GitHub user AhyoungRyu reopened a pull request:
https://github.com/apache/zeppelin/pull/1339
[ZEPPELIN-1332] Remove spark-dependencies & suggest new way
### What is this PR for?
Currently, Zeppelin's embedded Spark is located under `interpreter/spark/`.
For whom **builds Zeppelin from source**, this Spark is downloaded when
they build the source with [build
profiles](https://github.com/apache/zeppelin#spark-interpreter). I think this
various build profiles are useful to customize the embedded Spark, but many
Spark users are using their own Spark not Zeppelin's embedded one. Nowadays
only Spark&Zeppelin beginners use this embedded Spark. For them, there are too
many build profiles(it's so complicated i think).
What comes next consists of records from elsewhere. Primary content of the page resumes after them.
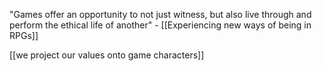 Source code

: "Games offer an opportunity to not just witness, but also live through and perform the ethical life of another" - [[Experiencing new ways of being in RPGs]]

[[we project our values onto game characters]] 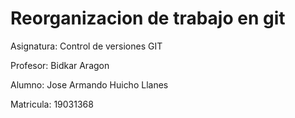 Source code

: # Reorganizacion de trabajo en git

Asignatura: Control de versiones GIT

Profesor: Bidkar Aragon

Alumno: Jose Armando Huicho Llanes

Matricula: 19031368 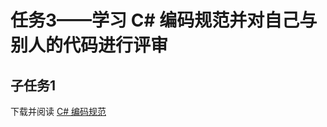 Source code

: # 任务3——学习 C# 编码规范并对自己与别人的代码进行评审
## 子任务1
下载并阅读 [C# 编码规范](http://p1hz7evyf.bkt.clouddn.com/C%23%20%E7%BC%96%E7%A0%81%E8%A7%84%E8%8C%83.pdf)  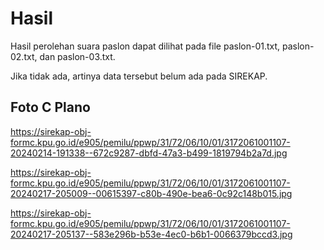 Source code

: # Hasil

Hasil perolehan suara paslon dapat dilihat pada file paslon-01.txt, paslon-02.txt, dan paslon-03.txt.

Jika tidak ada, artinya data tersebut belum ada pada SIREKAP.

## Foto C Plano

https://sirekap-obj-formc.kpu.go.id/e905/pemilu/ppwp/31/72/06/10/01/3172061001107-20240214-191338--672c9287-dbfd-47a3-b499-1819794b2a7d.jpg

https://sirekap-obj-formc.kpu.go.id/e905/pemilu/ppwp/31/72/06/10/01/3172061001107-20240217-205009--00615397-c80b-490e-bea6-0c92c148b015.jpg

https://sirekap-obj-formc.kpu.go.id/e905/pemilu/ppwp/31/72/06/10/01/3172061001107-20240217-205137--583e296b-b53e-4ec0-b6b1-0066379bccd3.jpg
In case of **Zeppelin binary package**, it's included by default under
`interpreter/spark/`. That's why Zeppelin package size is so huge.
#### New suggestions
This PR will change the embedded Spark binary downloading mechanism like
below.
1. `./bin/zeppelin-daemon.sh get-spark` or `./bin/zeppelin.sh get-spark`
2. create `ZEPPELIN_HOME/local-spark/` and will download
`spark-2.0.1-hadoop2.7.bin.tgz` and untar
3. we can use this local spark without any configuration like before (e.g.
setting `SPARK_HOME`)
### What type of PR is it?
Improvement
### Todos
- [x] - trap `ctrl+c` & `ctrl+z` key interruption during downloading Spark
- [x] - test in the different OS
- [x] - update related document pages again after get feedbacks
### What is the Jira issue?
[ZEPPELIN-1332](https://issues.apache.org/jira/browse/ZEPPELIN-1332)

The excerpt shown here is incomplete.